Pushback from the science community and some members of Congress prompted NASA to keep operating the research satellite, which has proven useful to storm trackers, through the 2004 hurricane season. Early this year, NASA again extended TRMM operations, this time until June 15.

The $650 million environmental satellite is almost eight years old but has no major problems save one: it is fast approaching the point where continued operations will make a controlled re-entry impossible.

According to NASA’s calculations, TRMM must have at least 138 kilograms of propellant on board to perform a series of deorbit burns designed to drop the satellite into the ocean. Every time TRMM fires its thrusters to maintain a stable position in orbit, it consumes propellant. TRMM is expected to reach the 138-kilogram fuel threshold in August.

Proponents of keeping TRMM in service, however, want NASA to forget about a controlled ocean disposal and instead allow the satellite to re-enter the atmosphere on its own many years from now. TRMM, these proponents believe, is in good enough shape to remain in service at least until the first of the proposed Global Precipitation Measurement satellites are launched around 2010.

While operating TRMM beyond this August would require NASA to waive its own safety requirements, TRMM supporters point out that NASA’s top safety official, Bryan O’Connor, reviewed the TRMM disposal plan in 2002 and concluded that the added risks of an uncontrolled re-entry were minor and “appear to be reasonable” when weighed against the public safety benefit of improved storm analysis and tracking.

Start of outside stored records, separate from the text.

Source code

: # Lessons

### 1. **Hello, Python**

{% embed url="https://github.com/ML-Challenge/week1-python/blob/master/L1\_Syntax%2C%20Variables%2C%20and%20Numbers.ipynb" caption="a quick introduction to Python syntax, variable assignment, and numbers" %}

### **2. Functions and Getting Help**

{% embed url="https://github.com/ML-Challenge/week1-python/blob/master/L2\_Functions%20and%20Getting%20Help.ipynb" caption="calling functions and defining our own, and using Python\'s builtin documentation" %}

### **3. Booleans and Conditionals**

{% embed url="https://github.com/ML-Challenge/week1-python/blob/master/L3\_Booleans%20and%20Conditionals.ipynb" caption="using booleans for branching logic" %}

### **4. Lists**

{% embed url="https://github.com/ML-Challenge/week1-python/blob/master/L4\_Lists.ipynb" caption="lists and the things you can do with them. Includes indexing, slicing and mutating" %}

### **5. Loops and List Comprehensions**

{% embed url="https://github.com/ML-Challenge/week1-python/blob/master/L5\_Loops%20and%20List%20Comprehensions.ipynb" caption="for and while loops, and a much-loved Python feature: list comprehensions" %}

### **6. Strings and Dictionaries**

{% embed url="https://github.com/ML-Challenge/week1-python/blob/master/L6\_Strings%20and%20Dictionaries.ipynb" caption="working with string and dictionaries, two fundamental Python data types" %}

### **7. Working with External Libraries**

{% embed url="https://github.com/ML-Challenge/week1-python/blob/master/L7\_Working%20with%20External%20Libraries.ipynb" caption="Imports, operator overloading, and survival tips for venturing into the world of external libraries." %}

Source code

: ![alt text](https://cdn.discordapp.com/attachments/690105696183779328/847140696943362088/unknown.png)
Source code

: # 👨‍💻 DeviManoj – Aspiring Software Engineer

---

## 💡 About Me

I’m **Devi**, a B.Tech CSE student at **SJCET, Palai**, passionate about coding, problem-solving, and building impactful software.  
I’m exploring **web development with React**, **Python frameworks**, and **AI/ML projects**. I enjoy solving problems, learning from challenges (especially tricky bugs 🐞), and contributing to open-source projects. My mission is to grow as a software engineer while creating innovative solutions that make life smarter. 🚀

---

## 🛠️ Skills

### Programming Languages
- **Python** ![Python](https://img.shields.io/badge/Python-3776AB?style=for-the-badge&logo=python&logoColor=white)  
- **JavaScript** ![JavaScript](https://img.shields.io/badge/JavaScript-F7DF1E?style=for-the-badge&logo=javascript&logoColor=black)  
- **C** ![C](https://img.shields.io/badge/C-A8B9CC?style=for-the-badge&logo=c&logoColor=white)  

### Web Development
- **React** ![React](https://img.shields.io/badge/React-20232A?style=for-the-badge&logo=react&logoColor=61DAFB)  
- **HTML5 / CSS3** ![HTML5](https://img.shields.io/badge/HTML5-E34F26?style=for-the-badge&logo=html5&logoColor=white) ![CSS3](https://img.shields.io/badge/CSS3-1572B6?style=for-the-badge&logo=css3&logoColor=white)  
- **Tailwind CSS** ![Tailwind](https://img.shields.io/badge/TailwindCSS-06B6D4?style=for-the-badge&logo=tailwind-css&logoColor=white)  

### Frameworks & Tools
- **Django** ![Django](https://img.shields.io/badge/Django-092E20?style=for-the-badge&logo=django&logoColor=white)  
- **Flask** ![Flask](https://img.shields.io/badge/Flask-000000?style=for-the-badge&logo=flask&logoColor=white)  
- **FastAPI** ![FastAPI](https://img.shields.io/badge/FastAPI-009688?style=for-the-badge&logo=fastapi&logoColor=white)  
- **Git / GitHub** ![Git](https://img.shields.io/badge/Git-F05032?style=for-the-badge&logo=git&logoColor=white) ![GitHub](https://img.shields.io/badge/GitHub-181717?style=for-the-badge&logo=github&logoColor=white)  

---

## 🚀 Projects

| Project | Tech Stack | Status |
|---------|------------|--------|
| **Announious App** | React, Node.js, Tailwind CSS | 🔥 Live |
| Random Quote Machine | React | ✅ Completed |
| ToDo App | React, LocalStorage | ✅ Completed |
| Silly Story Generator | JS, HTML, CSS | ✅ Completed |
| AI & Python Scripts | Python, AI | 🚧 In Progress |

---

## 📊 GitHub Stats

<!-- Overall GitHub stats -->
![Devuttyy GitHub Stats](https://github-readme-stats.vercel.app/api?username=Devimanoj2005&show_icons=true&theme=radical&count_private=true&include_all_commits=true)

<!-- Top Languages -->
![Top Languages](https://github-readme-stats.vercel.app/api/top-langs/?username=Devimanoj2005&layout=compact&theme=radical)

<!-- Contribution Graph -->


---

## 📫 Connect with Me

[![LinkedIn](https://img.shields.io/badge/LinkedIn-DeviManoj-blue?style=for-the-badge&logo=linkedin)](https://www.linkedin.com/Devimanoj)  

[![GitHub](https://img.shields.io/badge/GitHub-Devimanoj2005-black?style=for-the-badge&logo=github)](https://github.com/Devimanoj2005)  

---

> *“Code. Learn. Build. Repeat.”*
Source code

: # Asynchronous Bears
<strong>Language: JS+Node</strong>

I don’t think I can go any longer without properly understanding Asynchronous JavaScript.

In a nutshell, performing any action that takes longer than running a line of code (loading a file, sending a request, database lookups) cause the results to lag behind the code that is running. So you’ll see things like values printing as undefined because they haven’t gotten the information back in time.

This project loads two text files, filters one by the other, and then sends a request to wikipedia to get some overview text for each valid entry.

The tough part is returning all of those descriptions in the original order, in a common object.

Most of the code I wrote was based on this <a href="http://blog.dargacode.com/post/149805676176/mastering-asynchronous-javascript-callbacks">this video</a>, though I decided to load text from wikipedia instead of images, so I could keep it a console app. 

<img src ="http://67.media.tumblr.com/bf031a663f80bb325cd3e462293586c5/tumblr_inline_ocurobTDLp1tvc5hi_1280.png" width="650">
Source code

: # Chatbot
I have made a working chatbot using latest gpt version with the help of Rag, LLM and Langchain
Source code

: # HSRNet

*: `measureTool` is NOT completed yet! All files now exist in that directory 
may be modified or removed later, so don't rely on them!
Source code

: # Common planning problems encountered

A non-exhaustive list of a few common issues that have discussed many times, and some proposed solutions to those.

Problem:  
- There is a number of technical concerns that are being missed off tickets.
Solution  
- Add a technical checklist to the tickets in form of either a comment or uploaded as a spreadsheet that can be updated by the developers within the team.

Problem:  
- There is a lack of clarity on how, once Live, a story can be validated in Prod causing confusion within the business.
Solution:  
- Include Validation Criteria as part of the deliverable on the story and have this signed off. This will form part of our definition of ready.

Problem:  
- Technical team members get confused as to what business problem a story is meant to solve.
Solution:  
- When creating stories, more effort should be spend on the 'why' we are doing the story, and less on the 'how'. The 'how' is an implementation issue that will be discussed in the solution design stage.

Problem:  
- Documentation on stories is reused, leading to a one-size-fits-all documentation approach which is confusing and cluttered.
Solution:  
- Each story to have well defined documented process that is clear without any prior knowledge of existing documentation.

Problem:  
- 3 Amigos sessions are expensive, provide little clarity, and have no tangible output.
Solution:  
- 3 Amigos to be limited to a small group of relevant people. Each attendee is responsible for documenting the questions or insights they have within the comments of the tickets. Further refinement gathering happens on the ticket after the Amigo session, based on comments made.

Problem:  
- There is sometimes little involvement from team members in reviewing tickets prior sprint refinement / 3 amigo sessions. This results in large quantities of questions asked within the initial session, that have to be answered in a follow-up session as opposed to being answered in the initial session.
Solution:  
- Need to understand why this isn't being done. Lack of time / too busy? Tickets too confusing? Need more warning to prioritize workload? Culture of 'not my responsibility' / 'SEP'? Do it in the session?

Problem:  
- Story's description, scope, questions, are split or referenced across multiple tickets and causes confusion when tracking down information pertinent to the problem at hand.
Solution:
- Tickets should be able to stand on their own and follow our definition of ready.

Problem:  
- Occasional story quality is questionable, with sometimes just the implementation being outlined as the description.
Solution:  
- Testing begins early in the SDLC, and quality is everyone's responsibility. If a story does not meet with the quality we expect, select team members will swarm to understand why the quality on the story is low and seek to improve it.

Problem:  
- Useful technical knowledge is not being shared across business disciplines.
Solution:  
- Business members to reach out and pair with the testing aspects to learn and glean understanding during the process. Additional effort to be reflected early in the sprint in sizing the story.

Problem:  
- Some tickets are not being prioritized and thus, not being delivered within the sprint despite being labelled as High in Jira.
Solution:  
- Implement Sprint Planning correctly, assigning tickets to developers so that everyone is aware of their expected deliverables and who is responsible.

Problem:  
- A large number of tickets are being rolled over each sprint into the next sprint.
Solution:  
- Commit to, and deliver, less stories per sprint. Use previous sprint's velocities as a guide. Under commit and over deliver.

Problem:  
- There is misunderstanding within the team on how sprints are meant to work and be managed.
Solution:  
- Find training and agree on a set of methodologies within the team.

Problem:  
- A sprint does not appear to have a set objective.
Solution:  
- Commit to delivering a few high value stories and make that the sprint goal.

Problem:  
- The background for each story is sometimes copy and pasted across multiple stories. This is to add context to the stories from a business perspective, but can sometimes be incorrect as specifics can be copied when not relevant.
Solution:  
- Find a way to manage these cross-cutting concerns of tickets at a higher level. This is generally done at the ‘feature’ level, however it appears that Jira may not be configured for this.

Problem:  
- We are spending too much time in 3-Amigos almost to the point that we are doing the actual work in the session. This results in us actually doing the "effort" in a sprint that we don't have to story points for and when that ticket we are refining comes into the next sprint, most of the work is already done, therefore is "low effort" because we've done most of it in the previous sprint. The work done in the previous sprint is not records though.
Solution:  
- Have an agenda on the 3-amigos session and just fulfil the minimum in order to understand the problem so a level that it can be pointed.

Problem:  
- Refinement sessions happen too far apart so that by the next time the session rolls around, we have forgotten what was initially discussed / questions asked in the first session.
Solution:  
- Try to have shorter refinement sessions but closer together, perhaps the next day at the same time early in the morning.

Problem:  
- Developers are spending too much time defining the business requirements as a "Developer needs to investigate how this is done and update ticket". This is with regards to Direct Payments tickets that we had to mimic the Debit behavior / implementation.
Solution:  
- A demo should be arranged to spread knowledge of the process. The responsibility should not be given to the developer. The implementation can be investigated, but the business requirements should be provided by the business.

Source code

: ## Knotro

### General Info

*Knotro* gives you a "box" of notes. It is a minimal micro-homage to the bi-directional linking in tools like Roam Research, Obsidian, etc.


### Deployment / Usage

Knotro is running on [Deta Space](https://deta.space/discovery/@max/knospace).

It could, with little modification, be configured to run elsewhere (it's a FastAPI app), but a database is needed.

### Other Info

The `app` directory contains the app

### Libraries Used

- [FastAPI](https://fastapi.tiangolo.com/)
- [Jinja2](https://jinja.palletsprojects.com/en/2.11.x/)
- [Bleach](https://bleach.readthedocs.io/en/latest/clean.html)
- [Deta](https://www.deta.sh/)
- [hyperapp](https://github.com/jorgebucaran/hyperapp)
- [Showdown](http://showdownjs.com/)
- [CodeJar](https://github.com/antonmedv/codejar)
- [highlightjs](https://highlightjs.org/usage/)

NASA Goddard Space Flight Center Director Edward Weiler cited the O’Connor memorandum when he wrote NASA Headquarters in March in support of waiving TRMM’s controlled re-entry requirement and keeping the satellite in service beyond this summer, provided the mission passes muster with a senior review team looking at the costs and benefits of extending TRMM and several other Earth science missions that have lasted longer than planned.

NASA spokeswoman Erica Hupp said NASA will decide what to do about TRMM once the senior review is completed in mid-June.

“We plan to make a decision based on its recommendations and the outcome of our discussion with” the National Oceanic and Atmospheric Administration (NOAA).

NOAA, however, has decided not to take over ownership of TRMM.

NOAA Administrator Conrad Lautenbacher told reporters in mid-April that his agency would not be assuming responsibility for the satellite, even though NOAA has started using TRMM observations to improve hurricane and typhoon tracking.

Al Diaz, NASA associate administrator for science, informed NASA Administrator Mike Griffin around the same time that NOAA was not interested in taking over the satellite. Diaz also informed Griffin that he would not be seeking a waiver to the TRMM controlled re-entry requirement and would be terminating TRMM science operations this summer in preparation for an eventual deorbit burn.

Under that plan, NASA would allow TRMM’s orbit to naturally decay over two years before firing the thrusters to drop the spacecraft in the ocean.